Preocupado por el colesterol, olvidado del hambre, el Norte practica, sin embargo, la caridad. La Madre Teresa de Calcuta es más eficiente que Carlos Marx. La ayuda del Norte al Sur es muy inferior a las limosnas solemnemente comprometidas ante las Naciones Unidas, pero sirve para que el Norte coloque la chatarra de guerra, mercancías sobrantes y proyectos de desarrollo que subdesarrollan al Sur y multiplican la hemorragia para curar la anemia.

Mientras tanto, en los últimos cinco años, el Sur ha donado al Norte una suma infinitamente mayor, equivalente a dos planes Marshall en valores constantes, por concepto de intereses, ganancias, royalties y diversos tributos coloniales. Y mientras tanto, los bancos acreedores del Norte destripan a los Estados deudores del Sur, y se quedan con nuestras empresas públicas a cambio de nada.

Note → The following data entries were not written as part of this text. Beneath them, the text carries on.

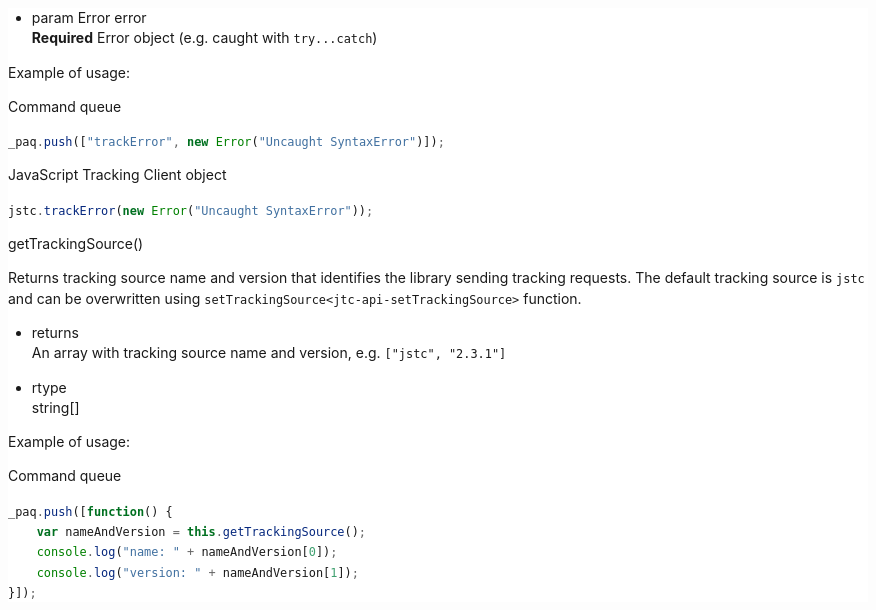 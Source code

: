   - param Error error  
    **Required** Error object (e.g. caught with `try...catch`)

Example of usage:

<div class="tabs">

<div class="group-tab">

Command queue

``` javascript
_paq.push(["trackError", new Error("Uncaught SyntaxError")]);
```

</div>

<div class="group-tab">

JavaScript Tracking Client object

``` javascript
jstc.trackError(new Error("Uncaught SyntaxError"));
```

</div>

</div>

</div>

<div class="function">

getTrackingSource()

Returns tracking source name and version that identifies the library
sending tracking requests. The default tracking source is `jstc` and can
be overwritten using `setTrackingSource<jtc-api-setTrackingSource>`
function.

  - returns  
    An array with tracking source name and version, e.g. `["jstc",
    "2.3.1"]`

  - rtype  
    string\[\]

Example of usage:

<div class="tabs">

<div class="group-tab">

Command queue

``` javascript
_paq.push([function() {
    var nameAndVersion = this.getTrackingSource();
    console.log("name: " + nameAndVersion[0]);
    console.log("version: " + nameAndVersion[1]);
}]);
```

Menos mal que el imperialismo no existe. Ya nadie lo menciona: por lo tanto, no existe. También esa historia se acabó.

Pero, si los imperios y sus colonias yacen en las vitrinas del museo de antigüedades, ¿por qué los países dominantes siguen armados hasta los dientes? ¿Por el peligro soviético? Esa coartada ya no se la creen ni los soviéticos. Si la cortina de hierro se ha derretido y los malos de ayer son los buenos de hoy, ¿por qué los poderosos siguen fabricando y vendiendo armas y miedo?

El presupuesto de la Fuerza Aérea de los Estados Unidos es mayor que la suma de todos los presupuestos de educación infantil en el llamado Tercer Mundo. ¿Despilfarro de recursos? ¿O recursos para defender el despilfarro? La organización desigual del mundo, que simula ser eterna, ¿podría sostenerse un sólo día más si se desarmaran los países y las clases sociales que se han comprado el planeta?

Este sistema enfermo de consumismo y arrogancia, vorazmente lanzado al arrasamiento de tierras, mares, aires y cielos, monta guardia al pie del alto muro del poder. Duerme con un solo ojo, y no le faltan motivos.

El fin de la historia es su mensaje de muerte. El sistema que sacraliza el caníbal orden internacional, nos dice: "Yo soy todo. Después de mí, nada".

Desde la pantalla de una computadora, se decide la buena o mala suerte de millones de seres humanos. En la era de las superempresas y la supertecnología, unos son mercaderes y otros somos mercancías. La magia del mercado fija el valor de las cosas y de la gente.

Los productos latinoamericanos valen cada vez menos. Nosotros, los latinoamericanos, también.

El Papa de Roma ha condenado enérgicamente el fugaz bloqueo, o amenaza de bloqueo, contra Lituania, pero el Santo Padre nunca dijo ni pío sobre el bloqueo contra Cuba, que ya lleva treinta años, ni sobre el bloqueo contra Nicaragua, que duró diez. Normal. Y normal es, ya que tan poco valemos los latinoamericanos vivos, que nuestros muertos se coticen cien veces menos que las víctimas del hoy desintegrado Imperio del Mal. Noam Chomsky y Edward Herman se han tomado el trabajo de medir el espacio que merecemos en los principales medios norteamericanos de comunicación. Jerzy Popieluszko, sacerdote asesinado por el terror de Estado en Polonia, en 1984, ha ocupado más espacio que la suma de cien sacerdotes asesinados por el terror de Estado en América Latina en estos últimos años.

Nos han impuesto el desprecio como costumbre. Y ahora nos venden el desprecio como destino.
El Sur aprende geografía en mapamundis que lo reducen a la mitad de su tamaño real. Los mapamundis del futuro, ¿lo borrarán del todo?

Hasta ahora, América Latina era la tierra del futuro.

Cobarde consuelo; pero algo era.

Ahora nos dicen que el futuro es el presente.